Ultrasensitive chemiluminescence kit

The HDPCs (2 × 10⁵) were treated under different conditions for different time points. The EMPs (1 µM) were also added to the HDPCs as an extra control group. Then the cells were harvested and lysed in 200 µL lysis buffer (Beyotime, Shanghai, China) and centrifuged (12 000 rpm for 10 min, at 4°C). The protein concentration was evaluated with a BCA kit (Solarbio, Beijing, China). The protein was mixed with 5× loading buffer and heated at 95°C for 5 min, separated by precast PAGE gel (Beyotime, Shanghai, China) and transferred to polyvinylidene fluoride membranes. After blocked at room temperature for 15 min, then incubated with the primary antibody (DSPP, DMP-1, Smad2/3, c jun, p-c jun, c fos, p-c fos, c jun B) (Santa Cruz, California, USA), [p-ERK1/2, ERK1/2, alkaline phosphatase (ALP), p-Smad2/3, GAPDH] (Beyotime, Shanghai, China).

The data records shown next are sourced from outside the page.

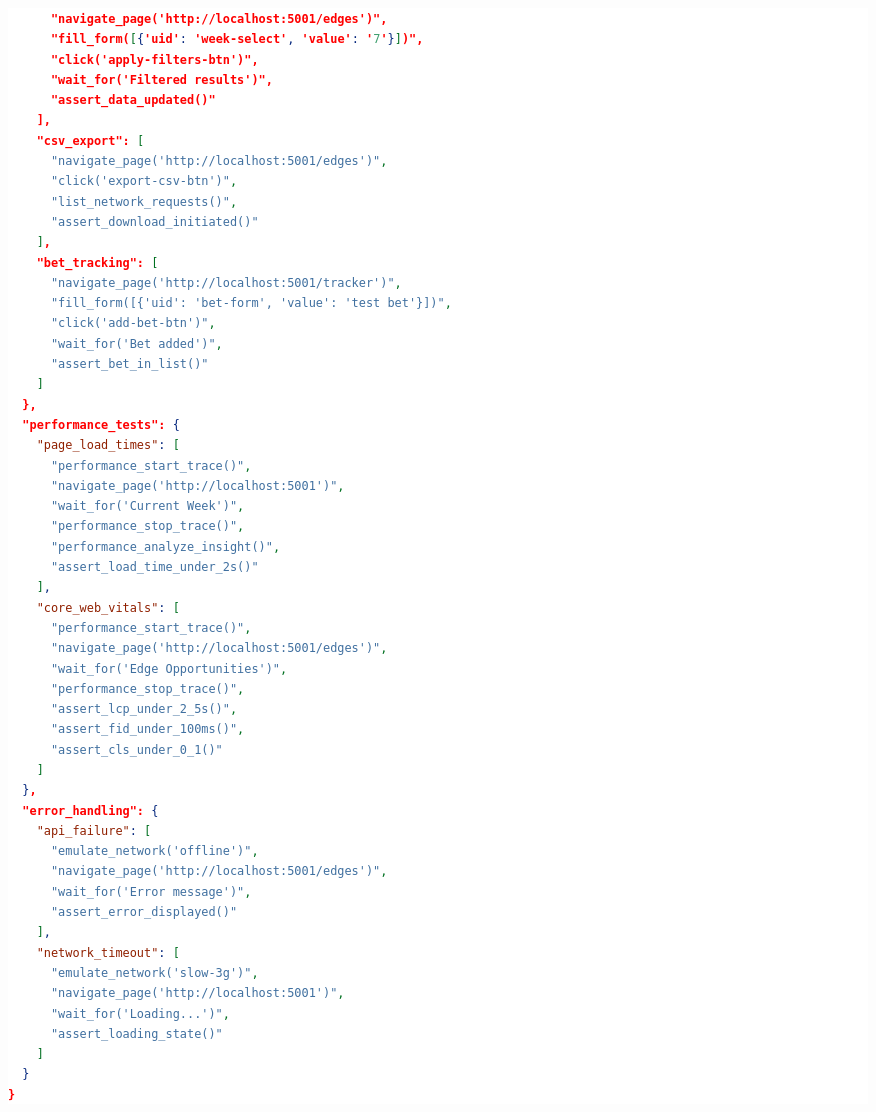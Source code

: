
 ```json
      "navigate_page('http://localhost:5001/edges')",
      "fill_form([{'uid': 'week-select', 'value': '7'}])",
      "click('apply-filters-btn')",
      "wait_for('Filtered results')",
      "assert_data_updated()"
    ],
    "csv_export": [
      "navigate_page('http://localhost:5001/edges')",
      "click('export-csv-btn')",
      "list_network_requests()",
      "assert_download_initiated()"
    ],
    "bet_tracking": [
      "navigate_page('http://localhost:5001/tracker')",
      "fill_form([{'uid': 'bet-form', 'value': 'test bet'}])",
      "click('add-bet-btn')",
      "wait_for('Bet added')",
      "assert_bet_in_list()"
    ]
  },
  "performance_tests": {
    "page_load_times": [
      "performance_start_trace()",
      "navigate_page('http://localhost:5001')",
      "wait_for('Current Week')",
      "performance_stop_trace()",
      "performance_analyze_insight()",
      "assert_load_time_under_2s()"
    ],
    "core_web_vitals": [
      "performance_start_trace()",
      "navigate_page('http://localhost:5001/edges')",
      "wait_for('Edge Opportunities')",
      "performance_stop_trace()",
      "assert_lcp_under_2_5s()",
      "assert_fid_under_100ms()",
      "assert_cls_under_0_1()"
    ]
  },
  "error_handling": {
    "api_failure": [
      "emulate_network('offline')",
      "navigate_page('http://localhost:5001/edges')",
      "wait_for('Error message')",
      "assert_error_displayed()"
    ],
    "network_timeout": [
      "emulate_network('slow-3g')",
      "navigate_page('http://localhost:5001')",
      "wait_for('Loading...')",
      "assert_loading_state()"
    ]
  }
}
```
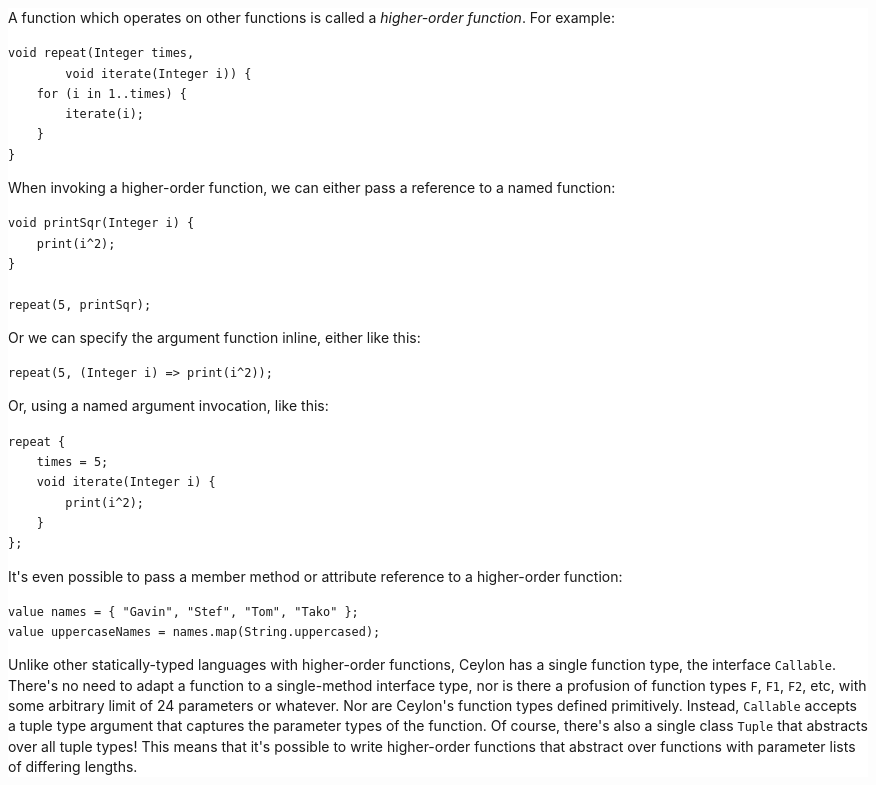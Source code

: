 A function which operates on other functions is called a *higher-order function*. 
For example:



    void repeat(Integer times, 
            void iterate(Integer i)) {
        for (i in 1..times) {
            iterate(i);
        }
    } 

When invoking a higher-order function, we can either pass a reference to a named 
function:




    void printSqr(Integer i) {
        print(i^2);
    }
    
    repeat(5, printSqr);


Or we can specify the argument function inline, either like this:




    repeat(5, (Integer i) => print(i^2));


Or, using a named argument invocation, like this:




    repeat {
        times = 5;
        void iterate(Integer i) {
            print(i^2);
        }
    };


It's even possible to pass a member method or attribute reference to a 
higher-order function:


    value names = { "Gavin", "Stef", "Tom", "Tako" };
    value uppercaseNames = names.map(String.uppercased);

Unlike other statically-typed languages with higher-order functions, Ceylon
has a single function type, the interface `Callable`. There's no need to
adapt a function to a single-method interface type, nor is there a profusion
of function types `F`, `F1`, `F2`, etc, with some arbitrary limit of 24 
parameters or whatever. Nor are Ceylon's function types defined primitively. 
Instead, `Callable` accepts a tuple type argument that captures the parameter 
types of the function. Of course, there's also a single class `Tuple` that 
abstracts over all tuple types! This means that it's possible to write 
higher-order functions that abstract over functions with parameter lists of 
differing lengths.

Then, the membranes were incubated with the goat anti-rabbit IgG-HRP secondary antibody or goat anti-mouse IgG-HRP secondary antibody for 1 h, respectively. Then, an ultrasensitive chemiluminescence kit (Beyotime, Shanghai, China) was used to detect the protein bands. A chemiluminescence imager (Bio-Rad, California, USA) was used to scan the protein bands. The Image Lab software was used to analyze the relative protein expression levels.